It’s common to hear that “microservice should be small” or “microservice should not be too big”. Well, this is not a very precise metric to go by. Very often teams start creating tiny executables each dealing with a very small concern, and sooner rather than later they run into lots of issues – tight coupling between microservices, distributed transactions, nightmarish development and release process, etc.
To be able to figure out what’s the right size for your microservices we need to go back to the fundamentals – in this case Domain Driven Design and its concepts of Bounded Context and Aggregate. We have already discussed microservices boundaries, and the sizing comes as a flip side of that discussion.

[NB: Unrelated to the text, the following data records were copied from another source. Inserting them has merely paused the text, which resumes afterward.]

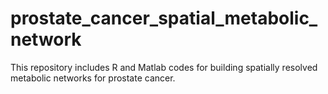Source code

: # prostate_cancer_spatial_metabolic_network
This repository includes R and Matlab codes for building spatially resolved metabolic networks for prostate cancer. 
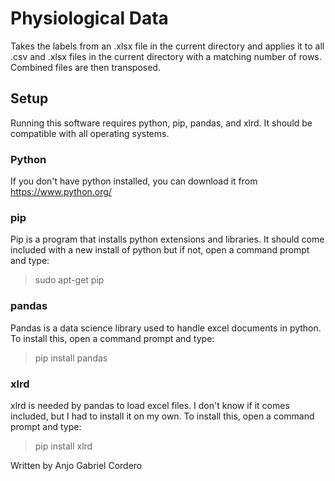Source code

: # Physiological Data
Takes the labels from an .xlsx file in the current directory and applies it to all .csv and .xlsx files in the current directory with a matching number of rows. Combined files are then transposed.

## Setup
Running this software requires python, pip, pandas, and xlrd. It should be compatible with all operating systems.

### Python
If you don't have python installed, you can download it from https://www.python.org/

### pip
Pip is a program that installs python extensions and libraries. It should come included with a new install of python but if not, open a command prompt and type:
> sudo apt-get pip

### pandas
Pandas is a data science library used to handle excel documents in python. To install this, open a command prompt and type:
> pip install pandas

### xlrd
xlrd is needed by pandas to load excel files. I don't know if it comes included, but I had to install it on my own. To install this, open a command prompt and type:
> pip install xlrd

Written by Anjo Gabriel Cordero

Once we have done a first pass at analyzing our domain model and have some rough bounded context identified, we are ready to look deeper – at DDD Aggregates, which would be our smallest possible releasable and deployable artifacts. We shouldn’t go smaller than a DDD Aggregate as that is our primary way to ensure transaction consistency in a given bounded context. On the flip side, should we go that granular with all of our microservices or should there be more coarse sized microservices?
My recommendation:
- Analyze the bounded context of interest and identify all of it’s aggregates – this would provide you with a list of potential releasable components
- Bounded Context analysis is an iterative process, so identification of aggregates will be happening over the course of system development as business domain understanding is growing, implementation of business processes is progressing.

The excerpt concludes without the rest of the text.